Segment Open

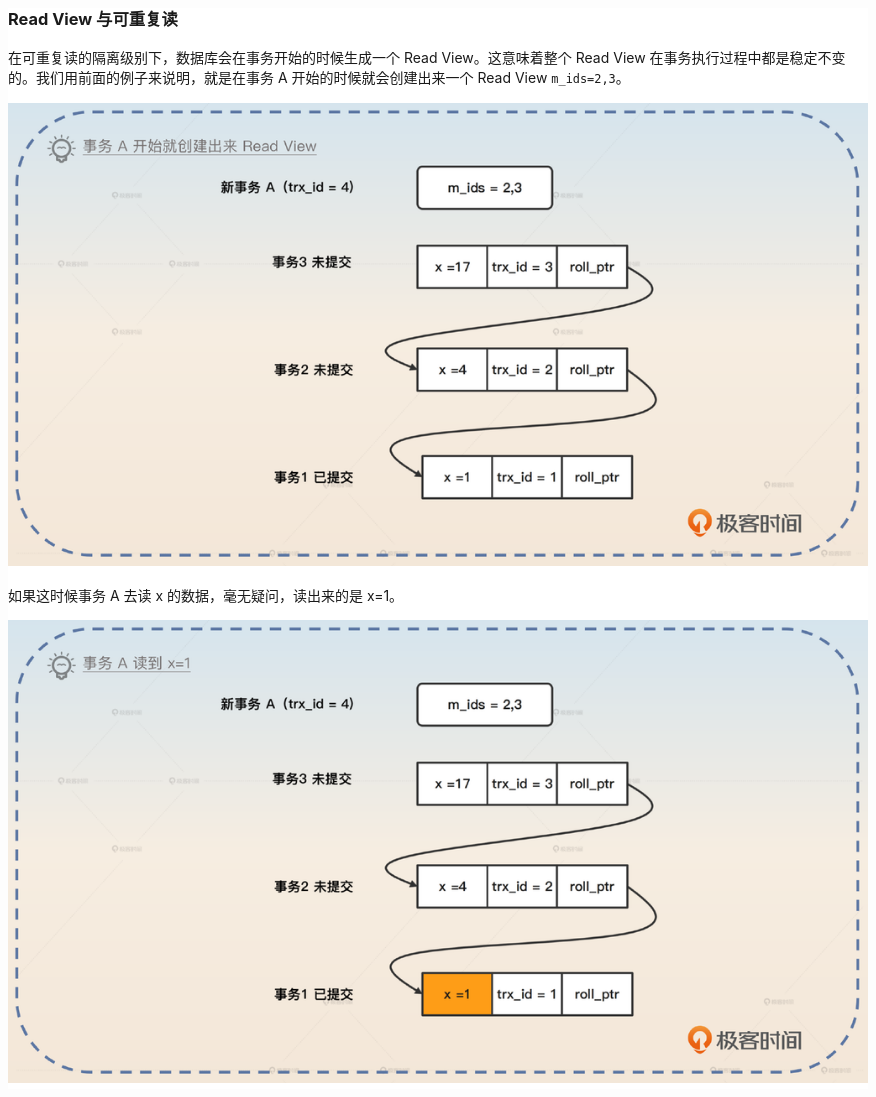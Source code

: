 ### Read View 与可重复读

在可重复读的隔离级别下，数据库会在事务开始的时候生成一个 Read View。这意味着整个 Read View 在事务执行过程中都是稳定不变的。我们用前面的例子来说明，就是在事务 A 开始的时候就会创建出来一个 Read View `m_ids=2,3`。

![图片](images/675235/7a7e1a1b069dbab48dbb52939ecffe6c.png)

如果这时候事务 A 去读 x 的数据，毫无疑问，读出来的是 x=1。

![图片](images/675235/c226080b4a200eeecd01a623365dd2d5.png)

Segment Closed

(About this exercise):
This task asks for the number of lines above that include the string "View". Respond with that number only.

(Answer to this problem):
2